You'll have to use a body-safe fragrance oil (FO), since strawberry EO (essential oil) does not exist (beware of those who try to sell you strawberry EO). Thankfully, there are several reputable vendors out there who sell good, body-safe FOs.



> and do you put a FO in there to change the color to red?


 
An FO is a fragrance oil. It will scent your body butter, but it will not change the color of it red (if it does, I'd be worried :shock: ). In order to color your body butter, you will have to use body-safe colorants such as mica's.


IrishLass


----------



## earlene (Apr 10, 2017)

I used an oil-based bug repellent spray that I made 3 summers ago that was super effective.  It worked in the summer of 2015 in California, New Mexico, Texas, Illinois and points in between.  Later it worked just as effectively in various National Parks throughout the continental US as well as in Alaska, and New York.  It kept mosquitoes off me and my teen-aged granddaughter without a single bite and it made my skin feel so soft.  I also really like the fragrance.  One of my grandson's moms liked the smell so much she said she wanted it for perfume as well as for use as a bug spray.  Of course I gave her a bottle and the recipe.  

This is the recipe if you want to try it:

8 ounce batch Insect Repellant Spray

7.2 oz Grapeseed* Oil

18 grams citronella EO
3 grams lavender EO
3 grams peppermint EO

Mix the Essential Oils together, then add to the Grapeseed Oil.  Makes 8 ounces.  Fills 4 small 2-ounce bottles.  

I use small misting bottles I bought at Walmart and the mister never clogged from the oil.

I have even added this to soap to create a gardener's soap for my younger son and he told me it's his favorite soap scent.

*  Due to the short shelf life of Grapeseed oil, you might want to try  another oil, but in this batch size the oil never went rancid during  use.

I have since looked several times for the website where I originally found this  recipe so I could credit the author, but cannot find where I found it.  Apparently I did not save the bookmark, or if I did, misfiled it under the wrong category and haven't run across it again.

However, I did find this and this about which EOs are effective against which insects, that I have bookmarked for future reference.  And this one addresses skin & kid safety of EOs in DIY insect repellents as well as having a ton more of interesting information.


----------



## Dahila (Apr 10, 2017)

I make one with water and essential oil and of course emulsifier and preservative in this case Optiphen plus , Germal is not good for sprays


----------



## cmzaha (Apr 10, 2017)

A few years ago Lemon Eucalyptus was acknowledged by FDA as a mosquito repellent, so I would not definitely add it


----------



## BrewerGeorge (Apr 10, 2017)

cmzaha said:


> A few years ago Lemon Eucalyptus was acknowledged by FDA as a mosquito repellent, so I would not definitely add it



That's what I was going to say, except I thought it was the EPA.  Whichever agency, OLE at around 30% has been proven to distract (none of them really "repel") mosquitoes similarly to low concentrations of DEET, providing several hours of protection.  (It should not be used on children under 3, though.)  Well, to be absolutely correct, the synthesized version of OLE is a recognized deterrent while the natural EO is not, but that's good enough for me personally.

The other traditional EO combinations have not, AFAIK, have not yet been successful in rigorous scientific testing.  Consumer Reports' story last year put several "natural" preparations including geranium and such at the bottom of their list.  If they are effective at all, conventional wisdom holds that they are only effective for around an hour.  YMMV.

I have my bottle of OLE, and have been researching and planning to ask the experts here for a few weeks.  I was thinking the EO, ethanol, and water like a body spray.  Thoughts?


----------



## PattyM (Apr 10, 2017)

I def wont add lemongrass or eucalyptus then thank you for letting me know that!
Earlene, Thank You for sharing your recipe with me and for the links!

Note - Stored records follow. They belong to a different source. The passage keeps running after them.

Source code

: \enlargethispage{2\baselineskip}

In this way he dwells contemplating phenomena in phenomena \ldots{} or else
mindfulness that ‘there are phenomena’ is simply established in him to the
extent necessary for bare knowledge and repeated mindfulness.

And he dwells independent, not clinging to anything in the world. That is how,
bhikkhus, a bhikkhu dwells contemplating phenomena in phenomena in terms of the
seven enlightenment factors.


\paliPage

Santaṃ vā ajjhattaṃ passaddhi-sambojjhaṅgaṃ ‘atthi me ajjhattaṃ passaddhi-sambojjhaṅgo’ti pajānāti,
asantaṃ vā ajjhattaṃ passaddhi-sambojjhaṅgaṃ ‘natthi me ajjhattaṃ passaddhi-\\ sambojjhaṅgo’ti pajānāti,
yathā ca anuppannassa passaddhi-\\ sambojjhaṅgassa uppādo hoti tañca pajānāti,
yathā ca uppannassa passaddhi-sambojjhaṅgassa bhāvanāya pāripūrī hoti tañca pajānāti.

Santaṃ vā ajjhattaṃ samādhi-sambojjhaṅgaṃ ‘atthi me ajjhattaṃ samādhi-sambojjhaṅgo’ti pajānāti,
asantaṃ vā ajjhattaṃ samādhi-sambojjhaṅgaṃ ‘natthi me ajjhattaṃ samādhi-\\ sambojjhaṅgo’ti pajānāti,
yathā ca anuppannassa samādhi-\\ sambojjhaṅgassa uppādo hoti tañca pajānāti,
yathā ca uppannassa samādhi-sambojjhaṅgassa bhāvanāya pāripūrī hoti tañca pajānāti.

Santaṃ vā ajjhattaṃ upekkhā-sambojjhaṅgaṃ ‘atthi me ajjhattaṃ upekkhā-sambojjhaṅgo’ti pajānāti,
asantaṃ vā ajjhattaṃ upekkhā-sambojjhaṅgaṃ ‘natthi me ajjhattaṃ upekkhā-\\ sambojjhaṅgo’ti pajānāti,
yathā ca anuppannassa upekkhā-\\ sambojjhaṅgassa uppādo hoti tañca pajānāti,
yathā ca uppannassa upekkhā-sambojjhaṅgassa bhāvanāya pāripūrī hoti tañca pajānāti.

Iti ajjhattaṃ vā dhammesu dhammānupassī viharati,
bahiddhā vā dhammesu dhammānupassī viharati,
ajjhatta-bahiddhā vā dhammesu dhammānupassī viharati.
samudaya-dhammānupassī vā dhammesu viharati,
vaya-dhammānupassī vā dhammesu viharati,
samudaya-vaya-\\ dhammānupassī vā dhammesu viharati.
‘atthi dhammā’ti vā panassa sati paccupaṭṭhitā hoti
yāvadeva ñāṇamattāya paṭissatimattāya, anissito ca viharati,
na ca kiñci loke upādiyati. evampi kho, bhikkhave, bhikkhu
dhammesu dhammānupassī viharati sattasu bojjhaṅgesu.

I prefer to stay with witch hazel and water.  

IrishLass, Thank You for the information as well. I had found EO scent blends on amazon that ppl said they were using in soaps etc. But, you said to use  FO for the scent and maybe mica's or is wilton a safe color to add to whipped body butter? 

What is everyone using for FO? And, a good EO source? 

Thank you


----------



## icg (Apr 11, 2017)

Thanks for this post! I really needed a recipe for bug spray that I can use this summer. Found citronella and geraniol the main oils in my natural bug repellants (and it seems to work? not sure) so I'll be sure to get those soon.


----------



## Saranac (Apr 29, 2017)

IrishLass said:


> Catnip (nepeta cataria - Canada)



If you don't mind me asking, where did you purchase your catnip oil?  I've found it at The Essential Oil Company and Bulk Apothecary, but it's rather expensive: $21.10 and $25.36 per half-ounce, respectively.  Just curious if you were able to find it at a more responsible price (I noticed you listed the source of your oil as Canada--the two I found list USA and India).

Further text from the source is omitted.